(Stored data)
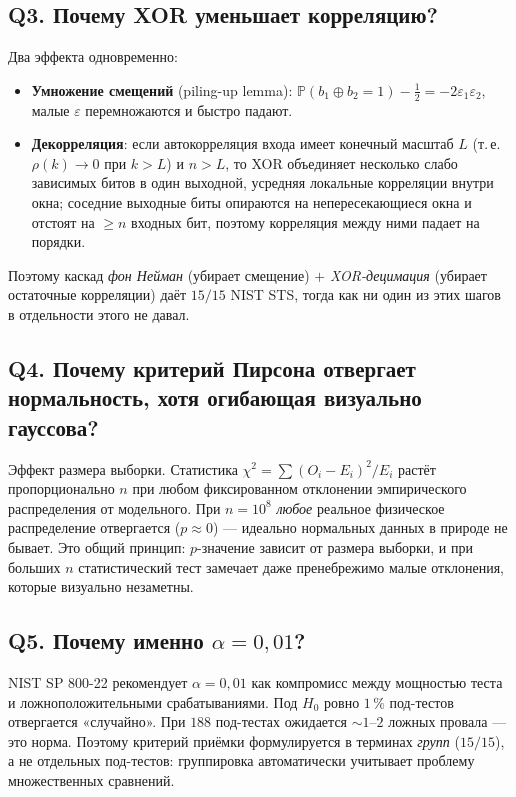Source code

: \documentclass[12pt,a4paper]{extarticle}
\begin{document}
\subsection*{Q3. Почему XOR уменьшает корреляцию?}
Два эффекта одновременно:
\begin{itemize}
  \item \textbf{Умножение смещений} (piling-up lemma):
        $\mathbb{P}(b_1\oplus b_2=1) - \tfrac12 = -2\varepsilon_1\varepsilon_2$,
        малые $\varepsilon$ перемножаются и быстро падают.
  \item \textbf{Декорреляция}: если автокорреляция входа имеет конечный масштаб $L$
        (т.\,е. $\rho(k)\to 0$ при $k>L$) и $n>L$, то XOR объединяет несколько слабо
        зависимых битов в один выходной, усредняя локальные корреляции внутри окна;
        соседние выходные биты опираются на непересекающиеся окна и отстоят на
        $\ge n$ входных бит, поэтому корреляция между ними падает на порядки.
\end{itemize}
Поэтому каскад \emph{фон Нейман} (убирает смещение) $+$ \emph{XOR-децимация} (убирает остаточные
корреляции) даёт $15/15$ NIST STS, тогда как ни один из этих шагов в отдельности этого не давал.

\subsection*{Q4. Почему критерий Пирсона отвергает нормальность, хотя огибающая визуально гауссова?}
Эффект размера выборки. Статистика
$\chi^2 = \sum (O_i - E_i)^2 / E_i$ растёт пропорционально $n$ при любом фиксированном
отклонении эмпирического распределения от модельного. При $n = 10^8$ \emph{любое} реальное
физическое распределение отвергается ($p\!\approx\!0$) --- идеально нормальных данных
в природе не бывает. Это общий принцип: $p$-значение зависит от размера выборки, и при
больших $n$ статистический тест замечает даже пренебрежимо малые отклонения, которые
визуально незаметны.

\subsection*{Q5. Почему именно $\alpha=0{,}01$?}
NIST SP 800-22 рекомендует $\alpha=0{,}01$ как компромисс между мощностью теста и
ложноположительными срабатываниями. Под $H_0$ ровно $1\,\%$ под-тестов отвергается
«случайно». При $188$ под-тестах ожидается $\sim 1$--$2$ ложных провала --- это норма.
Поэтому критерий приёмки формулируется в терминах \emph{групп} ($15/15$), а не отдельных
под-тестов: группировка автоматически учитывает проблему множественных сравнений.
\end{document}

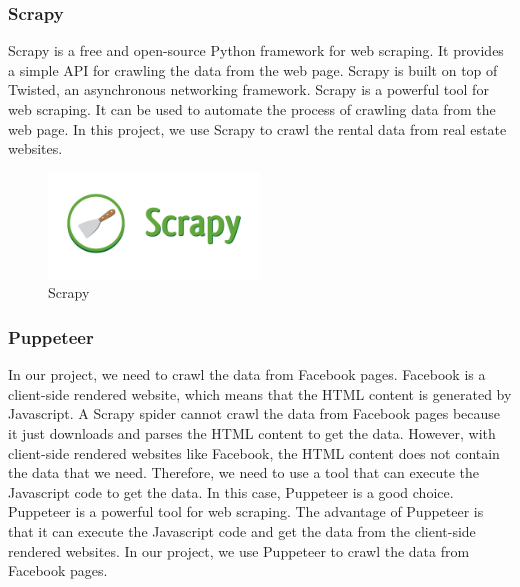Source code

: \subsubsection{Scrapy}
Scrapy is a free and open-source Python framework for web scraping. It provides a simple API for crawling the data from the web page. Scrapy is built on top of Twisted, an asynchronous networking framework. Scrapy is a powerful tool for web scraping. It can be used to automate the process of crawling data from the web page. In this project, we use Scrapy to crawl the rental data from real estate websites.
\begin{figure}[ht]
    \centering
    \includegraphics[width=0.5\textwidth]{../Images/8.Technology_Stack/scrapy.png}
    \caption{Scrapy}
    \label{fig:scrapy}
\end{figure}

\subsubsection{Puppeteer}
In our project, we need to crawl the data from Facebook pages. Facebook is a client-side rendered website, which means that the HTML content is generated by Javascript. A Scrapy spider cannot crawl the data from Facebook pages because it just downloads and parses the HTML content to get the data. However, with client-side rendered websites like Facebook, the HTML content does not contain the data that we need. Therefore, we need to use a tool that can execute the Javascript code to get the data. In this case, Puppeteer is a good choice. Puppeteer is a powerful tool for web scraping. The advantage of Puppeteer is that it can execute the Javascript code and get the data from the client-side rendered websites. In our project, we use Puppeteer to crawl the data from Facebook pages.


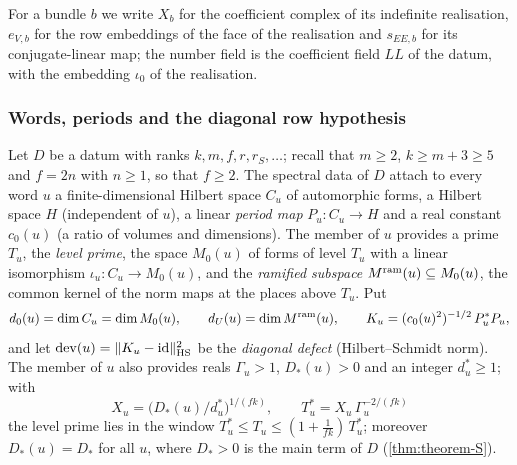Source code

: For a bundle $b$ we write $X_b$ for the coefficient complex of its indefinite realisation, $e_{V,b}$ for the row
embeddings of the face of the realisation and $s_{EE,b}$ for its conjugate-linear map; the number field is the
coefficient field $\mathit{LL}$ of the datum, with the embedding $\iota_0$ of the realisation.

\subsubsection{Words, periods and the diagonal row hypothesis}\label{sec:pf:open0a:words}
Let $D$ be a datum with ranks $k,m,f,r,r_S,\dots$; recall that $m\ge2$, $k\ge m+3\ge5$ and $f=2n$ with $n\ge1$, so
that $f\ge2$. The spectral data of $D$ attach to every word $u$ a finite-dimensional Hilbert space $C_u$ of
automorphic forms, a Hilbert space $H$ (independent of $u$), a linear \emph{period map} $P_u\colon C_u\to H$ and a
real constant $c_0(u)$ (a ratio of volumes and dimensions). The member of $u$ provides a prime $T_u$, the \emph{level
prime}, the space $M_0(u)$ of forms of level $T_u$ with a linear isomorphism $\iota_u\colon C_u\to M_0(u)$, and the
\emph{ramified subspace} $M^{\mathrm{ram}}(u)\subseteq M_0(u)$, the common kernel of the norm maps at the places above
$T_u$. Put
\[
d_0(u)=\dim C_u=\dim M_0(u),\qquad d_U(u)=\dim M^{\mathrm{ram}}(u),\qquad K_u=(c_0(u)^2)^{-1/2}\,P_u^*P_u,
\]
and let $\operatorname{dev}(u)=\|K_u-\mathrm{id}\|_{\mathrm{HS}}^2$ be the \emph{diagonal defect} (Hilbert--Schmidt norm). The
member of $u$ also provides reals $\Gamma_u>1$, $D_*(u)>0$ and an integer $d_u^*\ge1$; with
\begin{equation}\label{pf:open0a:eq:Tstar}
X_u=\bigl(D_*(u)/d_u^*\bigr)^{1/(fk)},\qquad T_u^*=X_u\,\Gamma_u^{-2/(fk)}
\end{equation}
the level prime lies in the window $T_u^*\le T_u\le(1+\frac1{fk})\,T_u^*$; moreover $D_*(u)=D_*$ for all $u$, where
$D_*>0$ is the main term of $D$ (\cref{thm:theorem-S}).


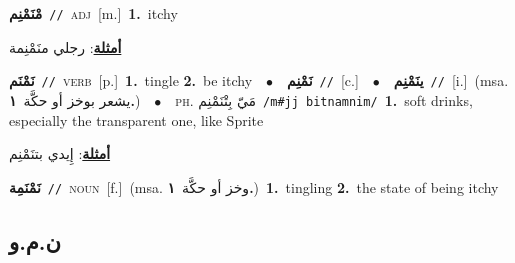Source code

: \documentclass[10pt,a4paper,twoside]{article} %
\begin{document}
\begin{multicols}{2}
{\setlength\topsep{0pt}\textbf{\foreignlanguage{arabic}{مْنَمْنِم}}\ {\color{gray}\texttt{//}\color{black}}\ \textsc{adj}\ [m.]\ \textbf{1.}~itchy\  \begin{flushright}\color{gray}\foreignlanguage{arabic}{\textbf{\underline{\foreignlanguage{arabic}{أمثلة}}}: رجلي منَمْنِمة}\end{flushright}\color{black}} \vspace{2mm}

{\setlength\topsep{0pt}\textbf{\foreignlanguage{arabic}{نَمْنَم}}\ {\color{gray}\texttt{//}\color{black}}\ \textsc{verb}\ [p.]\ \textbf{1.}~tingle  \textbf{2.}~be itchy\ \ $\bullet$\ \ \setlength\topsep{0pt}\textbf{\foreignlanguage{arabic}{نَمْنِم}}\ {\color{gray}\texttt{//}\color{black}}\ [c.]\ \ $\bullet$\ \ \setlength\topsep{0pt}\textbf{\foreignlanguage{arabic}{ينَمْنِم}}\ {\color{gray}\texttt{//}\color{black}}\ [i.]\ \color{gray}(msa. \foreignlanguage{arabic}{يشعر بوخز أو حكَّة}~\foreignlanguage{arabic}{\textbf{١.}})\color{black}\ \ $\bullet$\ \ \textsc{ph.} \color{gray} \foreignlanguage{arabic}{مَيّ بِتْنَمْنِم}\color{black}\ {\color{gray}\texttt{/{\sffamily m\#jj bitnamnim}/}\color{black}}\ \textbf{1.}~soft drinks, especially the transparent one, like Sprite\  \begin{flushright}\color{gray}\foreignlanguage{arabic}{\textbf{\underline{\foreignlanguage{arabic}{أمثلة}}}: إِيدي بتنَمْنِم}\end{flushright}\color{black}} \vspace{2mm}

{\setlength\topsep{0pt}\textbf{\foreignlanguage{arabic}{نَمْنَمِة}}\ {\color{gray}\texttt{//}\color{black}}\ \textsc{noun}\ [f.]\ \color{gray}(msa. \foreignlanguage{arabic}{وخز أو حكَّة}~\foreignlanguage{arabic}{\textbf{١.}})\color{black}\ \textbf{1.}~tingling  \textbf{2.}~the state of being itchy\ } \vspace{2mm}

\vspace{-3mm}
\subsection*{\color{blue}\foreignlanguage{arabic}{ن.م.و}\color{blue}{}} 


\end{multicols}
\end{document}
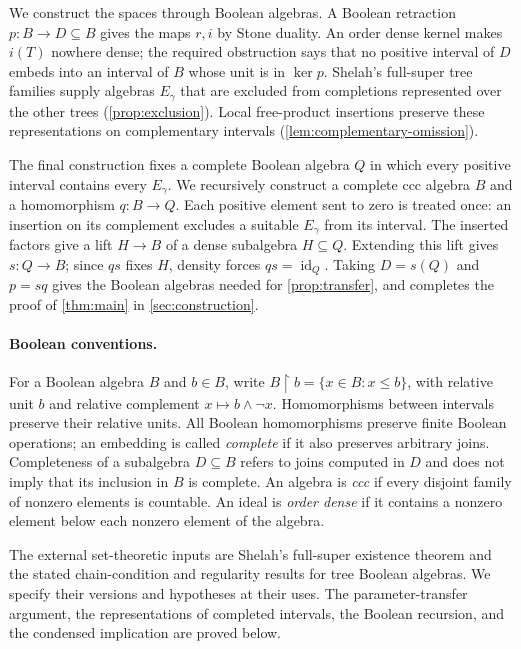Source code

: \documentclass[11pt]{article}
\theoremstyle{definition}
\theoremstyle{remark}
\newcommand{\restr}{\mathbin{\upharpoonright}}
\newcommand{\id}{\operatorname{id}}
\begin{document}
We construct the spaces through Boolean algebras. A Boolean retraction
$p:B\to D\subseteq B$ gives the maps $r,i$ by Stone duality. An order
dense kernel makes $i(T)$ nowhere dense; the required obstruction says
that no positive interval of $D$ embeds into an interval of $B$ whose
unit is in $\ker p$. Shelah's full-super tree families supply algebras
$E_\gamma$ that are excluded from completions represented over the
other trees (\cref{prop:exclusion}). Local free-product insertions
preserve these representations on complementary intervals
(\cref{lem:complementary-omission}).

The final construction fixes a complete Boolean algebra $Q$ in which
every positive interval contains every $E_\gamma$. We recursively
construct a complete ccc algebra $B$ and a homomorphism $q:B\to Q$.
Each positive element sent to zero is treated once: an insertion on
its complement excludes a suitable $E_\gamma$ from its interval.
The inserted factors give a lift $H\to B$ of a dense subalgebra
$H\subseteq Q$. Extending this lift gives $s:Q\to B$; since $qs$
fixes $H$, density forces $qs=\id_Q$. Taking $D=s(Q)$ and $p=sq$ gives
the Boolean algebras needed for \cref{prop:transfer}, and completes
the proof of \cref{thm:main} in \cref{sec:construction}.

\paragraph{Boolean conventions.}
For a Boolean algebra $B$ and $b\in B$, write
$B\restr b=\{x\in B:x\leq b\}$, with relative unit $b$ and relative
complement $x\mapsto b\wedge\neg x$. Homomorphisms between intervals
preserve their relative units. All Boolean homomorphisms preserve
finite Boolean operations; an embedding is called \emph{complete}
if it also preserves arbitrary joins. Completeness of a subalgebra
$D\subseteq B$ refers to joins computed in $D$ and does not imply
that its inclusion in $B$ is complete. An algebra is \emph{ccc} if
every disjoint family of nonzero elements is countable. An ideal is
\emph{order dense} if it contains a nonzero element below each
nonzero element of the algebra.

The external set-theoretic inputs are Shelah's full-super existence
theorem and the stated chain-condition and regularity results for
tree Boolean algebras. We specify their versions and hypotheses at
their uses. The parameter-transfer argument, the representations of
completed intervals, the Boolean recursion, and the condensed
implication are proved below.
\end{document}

▸ What needs to be done:
From the entries above, restate word for word the lines from the line containing "that no positive" to the line containing "theorem and the", both ends included, and nothing more.

▸ Result:
that no positive interval of $D$ embeds into an interval of $B$ whose
unit is in $\ker p$. Shelah's full-super tree families supply algebras
$E_\gamma$ that are excluded from completions represented over the
other trees (\cref{prop:exclusion}). Local free-product insertions
preserve these representations on complementary intervals
(\cref{lem:complementary-omission}).

The final construction fixes a complete Boolean algebra $Q$ in which
every positive interval contains every $E_\gamma$. We recursively
construct a complete ccc algebra $B$ and a homomorphism $q:B\to Q$.
Each positive element sent to zero is treated once: an insertion on
its complement excludes a suitable $E_\gamma$ from its interval.
The inserted factors give a lift $H\to B$ of a dense subalgebra
$H\subseteq Q$. Extending this lift gives $s:Q\to B$; since $qs$
fixes $H$, density forces $qs=\id_Q$. Taking $D=s(Q)$ and $p=sq$ gives
the Boolean algebras needed for \cref{prop:transfer}, and completes
the proof of \cref{thm:main} in \cref{sec:construction}.

\paragraph{Boolean conventions.}
For a Boolean algebra $B$ and $b\in B$, write
$B\restr b=\{x\in B:x\leq b\}$, with relative unit $b$ and relative
complement $x\mapsto b\wedge\neg x$. Homomorphisms between intervals
preserve their relative units. All Boolean homomorphisms preserve
finite Boolean operations; an embedding is called \emph{complete}
if it also preserves arbitrary joins. Completeness of a subalgebra
$D\subseteq B$ refers to joins computed in $D$ and does not imply
that its inclusion in $B$ is complete. An algebra is \emph{ccc} if
every disjoint family of nonzero elements is countable. An ideal is
\emph{order dense} if it contains a nonzero element below each
nonzero element of the algebra.

The external set-theoretic inputs are Shelah's full-super existence
theorem and the stated chain-condition and regularity results for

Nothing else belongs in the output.